Avertissement : Benoît Hamon n’ayant pour l’instant pas (ou peu) chiffré ses propositions, il est impossible à ce stade de présenter le financement des mesures ou, par exemple, la situation fiscale de nos protagonistes, dans sa France. Son programme ne fait par ailleurs pas de propositions complètes sur tous les thèmes. Il s’agit donc surtout d'imaginer, par cette mise en scène, comment sa vision de la société pourrait se traduire dans le pays… si ses propositions sont bien appliquées.
Santé
Ca y est, ils l'ont annoncé aux infos de 20 heures : les perturbateurs endocriniens et les pesticides les plus dangereux ont été interdits. En mâchant sa salade, Elise dit son soulagement : elle ne veut pas que Robin ou Laura subissent une puberté précoce, ou qu'ils mangent n'importe quoi. Mais ils restent vigilants, d'autant que l'air n'est pas encore revenu à un niveau de pureté satisfaisant : le diesel doit être interdit à l'horizon 2025, et en attendant, les pics de pollution restent réguliers, obligeant Robin à être vigilant avec son asthme. D'ailleurs, ça n'arrange pas vraiment Mourad, qui conduit le même véhicule diesel depuis huit ans, mais si c'est pour la santé de son fils… En lui passant la compote de rhubarbe, Mourad change de sujet et annonce à sa compagne que leur voisin du 3e, atteint d'un cancer du pancréas, a entrepris les démarches pour mourir dans la dignité. C'est Clotilde, la voisine à la langue bien pendue, qui le lui a dit, alors qu'elle rentrait de la maison de santé du quartier, où elle peut consulter plusieurs médecins libéraux. Le même jour, la nièce d'Elise, Sidonie, 17 ans, est allée faire renouveler sa contraception au centre de Planning familial, qui a rouvert il y a quelques mois.
Education
Depuis la mise en place du plan de formation des enseignants, Mourad peut demander quelques jours de formation par an (entre 3 et 10 selon l'expérience).

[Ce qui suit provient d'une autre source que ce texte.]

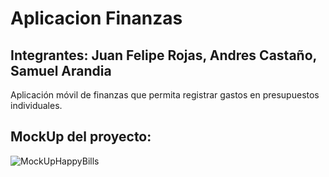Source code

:# Aplicacion Finanzas
<h2>Integrantes: Juan Felipe Rojas, Andres Castaño, Samuel Arandia</h2>
<p>Aplicación móvil de finanzas que permita registrar gastos en presupuestos individuales.</p>


<h2>MockUp del proyecto:</h2>
    
![MockUpHappyBills](https://github.com/JuanFeletes24/Aplicaci-n-Finanzas-/assets/70069977/1505b8a2-b84b-407b-9727-32a2155e0e05)
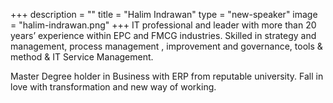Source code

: +++
description = ""
title = "Halim Indrawan"
type = "new-speaker"
image = "halim-indrawan.png"
+++
IT professional and leader with more than 20 years’ experience within EPC and FMCG industries. Skilled in strategy and management, process management , improvement and governance, tools & method & IT Service Management. 

Master Degree holder in Business with ERP from reputable university. Fall in love with transformation and new way of working.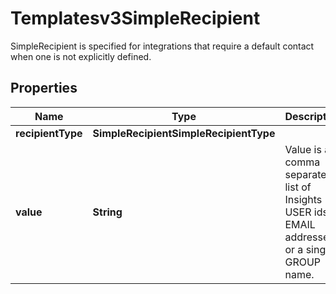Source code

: 

# Templatesv3SimpleRecipient

SimpleRecipient is specified for integrations that require a default contact when one is not explicitly defined.

## Properties

| Name | Type | Description | Notes |
|------------ | ------------- | ------------- | -------------|
|**recipientType** | **SimpleRecipientSimpleRecipientType** |  |  [optional] |
|**value** | **String** | Value is a comma separated list of Insights USER ids or EMAIL addresses or a single GROUP name. |  [optional] |



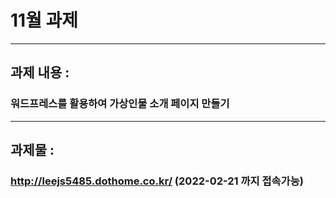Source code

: # 11월 과제
------------------
## 과제 내용 : 
### 워드프레스를 활용하여 가상인물 소개 페이지 만들기
---------------
## 과제물 :
### http://leejs5485.dothome.co.kr/ (2022-02-21 까지 접속가능)
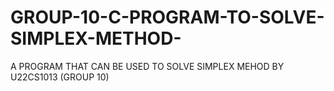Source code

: # GROUP-10-C-PROGRAM-TO-SOLVE-SIMPLEX-METHOD-
A PROGRAM THAT CAN BE USED TO SOLVE SIMPLEX MEHOD BY U22CS1013 (GROUP 10)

Son point d'indice, en tant que fonctionnaire, a aussi été revalorisé. Et cette année, un nouvel enseignant est arrivé dans l'école (20 000 postes doivent être créés en tout en primaire sur le quinquennat). Elise et Mourad n'habitent pas dans une zone classée REP (réseau d'éducation prioritaire), mais la sœur d'Elise, si, depuis que la carte scolaire a été revue. Son neveu de 4 ans a donc pu être scolarisé dès l'âge de 2 ans. Quand il entrera au CP, il n'y aura pas plus de 20 élèves par classe (25 s'il n'était pas en REP) et il pourra bénéficier, comme tous les élèves du pays, du service public d'aide aux devoirs.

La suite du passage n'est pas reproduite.